Supplied entries ->
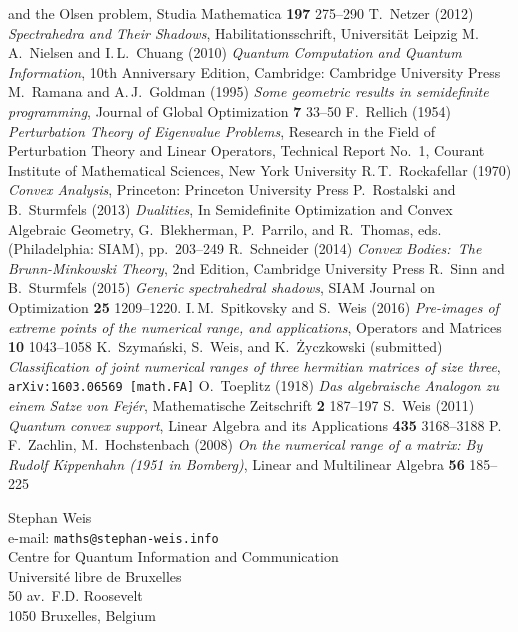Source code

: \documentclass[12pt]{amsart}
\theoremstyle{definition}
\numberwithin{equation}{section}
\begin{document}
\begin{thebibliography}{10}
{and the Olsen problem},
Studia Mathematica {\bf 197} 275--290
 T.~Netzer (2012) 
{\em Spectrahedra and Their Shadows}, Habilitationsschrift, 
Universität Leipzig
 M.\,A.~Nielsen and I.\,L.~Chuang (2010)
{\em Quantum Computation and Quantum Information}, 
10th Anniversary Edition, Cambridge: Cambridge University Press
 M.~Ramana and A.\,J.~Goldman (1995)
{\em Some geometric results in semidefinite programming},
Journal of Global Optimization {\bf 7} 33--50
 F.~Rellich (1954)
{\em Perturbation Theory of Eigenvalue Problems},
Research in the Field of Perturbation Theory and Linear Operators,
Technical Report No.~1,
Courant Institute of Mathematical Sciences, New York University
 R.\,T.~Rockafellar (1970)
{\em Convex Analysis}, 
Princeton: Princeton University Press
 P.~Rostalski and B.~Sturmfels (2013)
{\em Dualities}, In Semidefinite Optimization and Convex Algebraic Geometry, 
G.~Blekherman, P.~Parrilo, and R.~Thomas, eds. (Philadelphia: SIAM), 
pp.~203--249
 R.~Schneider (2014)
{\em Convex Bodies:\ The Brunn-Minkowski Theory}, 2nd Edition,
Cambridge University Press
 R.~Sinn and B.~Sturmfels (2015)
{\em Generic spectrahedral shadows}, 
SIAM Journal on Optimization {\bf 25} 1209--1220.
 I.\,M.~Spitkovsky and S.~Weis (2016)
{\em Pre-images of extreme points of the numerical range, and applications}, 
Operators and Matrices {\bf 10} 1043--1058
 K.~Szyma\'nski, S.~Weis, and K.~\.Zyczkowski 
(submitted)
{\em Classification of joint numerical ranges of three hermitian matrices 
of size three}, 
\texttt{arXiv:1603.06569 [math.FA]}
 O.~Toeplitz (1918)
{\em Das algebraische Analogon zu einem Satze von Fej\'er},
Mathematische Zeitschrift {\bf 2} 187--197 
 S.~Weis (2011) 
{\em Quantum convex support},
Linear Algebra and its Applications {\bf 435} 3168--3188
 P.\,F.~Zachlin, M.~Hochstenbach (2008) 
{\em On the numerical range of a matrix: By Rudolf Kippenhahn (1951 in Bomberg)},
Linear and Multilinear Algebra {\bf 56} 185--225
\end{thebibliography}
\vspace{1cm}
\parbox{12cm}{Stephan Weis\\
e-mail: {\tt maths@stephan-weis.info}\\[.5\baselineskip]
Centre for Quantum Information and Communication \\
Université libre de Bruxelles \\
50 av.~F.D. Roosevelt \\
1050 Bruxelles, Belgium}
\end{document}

==

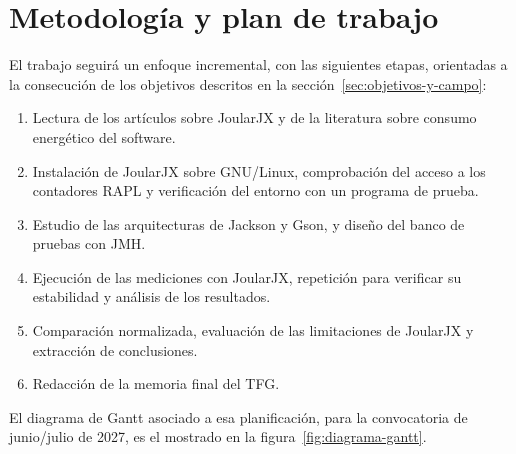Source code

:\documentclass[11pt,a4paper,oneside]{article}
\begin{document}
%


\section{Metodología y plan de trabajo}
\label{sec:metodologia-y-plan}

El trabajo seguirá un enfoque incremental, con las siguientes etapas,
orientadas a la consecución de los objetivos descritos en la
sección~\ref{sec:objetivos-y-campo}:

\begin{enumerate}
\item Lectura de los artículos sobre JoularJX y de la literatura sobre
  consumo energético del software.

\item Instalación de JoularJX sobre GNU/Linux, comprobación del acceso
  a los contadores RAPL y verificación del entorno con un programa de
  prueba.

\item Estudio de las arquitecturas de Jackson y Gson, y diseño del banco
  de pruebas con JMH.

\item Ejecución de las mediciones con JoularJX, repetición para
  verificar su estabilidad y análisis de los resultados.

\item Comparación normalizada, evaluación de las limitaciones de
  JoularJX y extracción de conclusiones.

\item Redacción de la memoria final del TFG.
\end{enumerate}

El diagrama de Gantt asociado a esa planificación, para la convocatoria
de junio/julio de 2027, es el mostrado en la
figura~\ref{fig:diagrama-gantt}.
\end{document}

What needs to be done -> What is needed is every line of the records that contains the word "Quantum".

Answer space ->
{\em Quantum Computation and Quantum Information}, 
{\em Quantum convex support},
Centre for Quantum Information and Communication \\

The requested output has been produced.